Marlena Rybacha

Personal information
- Born: 16 September 1987 (age 38) Nysa, Poland

Sport
- Sport: Field hockey
- Position: Defender
- Club: Oranje-Rood

National team
- Years: Team / Caps / Goals
- –: Poland / 95 / -

Medal record
Representing Poland
Women's field hockey
Hockey5s World Cup
| Bronze medal – third place | 2024 Oman |  |
Women's indoor hockey
FIH Indoor World Cup
| Gold medal – first place | 2025 Poreč |  |
EuroHockey Indoor Championship
| Bronze medal – third place | 2013 Prague |  |

= Marlena Rybacha =

Polish field hockey player (born 1987)

Marlena Rybacha (born 16 September 1987) is a Polish field hockey player. She is the current captain of both the Poland national indoor and outdoor teams.

==Personal life==
Marlena Rybacha was born and raised in Nysa, Poland. She began playing hockey at age 11 in a team coached by her aunt. Rybacha currently resides in Den Bosch in the Netherlands, and plays for Dutch club HC Oranje-Rood.

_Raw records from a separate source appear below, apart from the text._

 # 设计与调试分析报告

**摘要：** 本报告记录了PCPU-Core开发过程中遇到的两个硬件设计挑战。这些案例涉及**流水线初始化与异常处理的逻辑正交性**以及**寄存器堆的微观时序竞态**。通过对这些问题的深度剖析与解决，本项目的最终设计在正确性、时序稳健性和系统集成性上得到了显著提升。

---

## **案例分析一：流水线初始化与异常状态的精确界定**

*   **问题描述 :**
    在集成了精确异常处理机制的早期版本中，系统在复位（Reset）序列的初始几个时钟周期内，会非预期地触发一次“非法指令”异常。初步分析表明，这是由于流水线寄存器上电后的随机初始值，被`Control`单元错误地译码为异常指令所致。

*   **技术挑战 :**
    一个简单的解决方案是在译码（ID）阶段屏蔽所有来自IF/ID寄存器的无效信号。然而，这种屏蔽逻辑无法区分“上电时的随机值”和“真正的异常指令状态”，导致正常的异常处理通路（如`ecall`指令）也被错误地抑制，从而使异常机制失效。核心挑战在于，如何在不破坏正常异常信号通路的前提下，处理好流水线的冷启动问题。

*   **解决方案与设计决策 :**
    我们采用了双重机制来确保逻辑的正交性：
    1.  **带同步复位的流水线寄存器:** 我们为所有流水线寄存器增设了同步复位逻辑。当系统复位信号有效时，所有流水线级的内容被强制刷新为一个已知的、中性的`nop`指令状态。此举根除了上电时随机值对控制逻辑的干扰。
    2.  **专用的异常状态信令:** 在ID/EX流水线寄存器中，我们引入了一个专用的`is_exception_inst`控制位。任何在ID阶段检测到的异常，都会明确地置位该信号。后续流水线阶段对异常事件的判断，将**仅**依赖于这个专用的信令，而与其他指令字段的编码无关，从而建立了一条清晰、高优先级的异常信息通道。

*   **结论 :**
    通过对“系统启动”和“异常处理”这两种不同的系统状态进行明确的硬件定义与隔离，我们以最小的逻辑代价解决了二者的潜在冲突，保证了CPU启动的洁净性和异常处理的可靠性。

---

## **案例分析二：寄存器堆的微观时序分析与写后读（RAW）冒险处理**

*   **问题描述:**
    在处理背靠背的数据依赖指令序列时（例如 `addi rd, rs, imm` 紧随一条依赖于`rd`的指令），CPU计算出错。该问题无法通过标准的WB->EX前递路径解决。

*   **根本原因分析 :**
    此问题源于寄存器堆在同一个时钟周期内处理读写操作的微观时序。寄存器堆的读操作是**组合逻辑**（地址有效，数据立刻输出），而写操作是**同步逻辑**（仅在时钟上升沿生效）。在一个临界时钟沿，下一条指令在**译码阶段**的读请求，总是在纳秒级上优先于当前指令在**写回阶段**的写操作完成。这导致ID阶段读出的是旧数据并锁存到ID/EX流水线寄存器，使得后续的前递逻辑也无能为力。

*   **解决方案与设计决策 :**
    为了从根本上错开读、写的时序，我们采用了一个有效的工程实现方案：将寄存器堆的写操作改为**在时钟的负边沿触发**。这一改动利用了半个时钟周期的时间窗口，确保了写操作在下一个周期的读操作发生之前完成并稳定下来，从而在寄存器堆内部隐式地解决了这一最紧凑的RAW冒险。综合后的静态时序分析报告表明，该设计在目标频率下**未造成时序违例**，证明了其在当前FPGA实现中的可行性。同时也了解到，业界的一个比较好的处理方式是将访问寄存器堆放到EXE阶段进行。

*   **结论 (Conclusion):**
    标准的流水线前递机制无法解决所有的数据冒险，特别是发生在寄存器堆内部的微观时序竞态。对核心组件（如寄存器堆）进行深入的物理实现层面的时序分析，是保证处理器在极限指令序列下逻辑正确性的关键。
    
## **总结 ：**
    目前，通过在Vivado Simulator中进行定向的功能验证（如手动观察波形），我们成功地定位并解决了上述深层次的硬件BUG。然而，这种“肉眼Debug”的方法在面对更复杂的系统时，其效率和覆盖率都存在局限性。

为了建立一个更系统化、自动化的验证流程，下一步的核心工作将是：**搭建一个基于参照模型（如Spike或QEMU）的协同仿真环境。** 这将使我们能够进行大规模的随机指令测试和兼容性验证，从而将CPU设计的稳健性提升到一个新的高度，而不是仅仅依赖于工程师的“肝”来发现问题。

Rybacha has a master's degree in physical education, which she achieved at AWF in Poznań.

==Club career==
Before transitioning to HC Oranje-Rood, Rybacha played for fellow Dutch club MOP Vught.

==International career==
Rybacha has played in three Indoor World Cups; 2011 in Poznań, 2015 in Leipzig and 2018 in Berlin.

In 2019, Rybacha was named in the Poland squad for the FIH Series Finals in Hiroshima, Japan.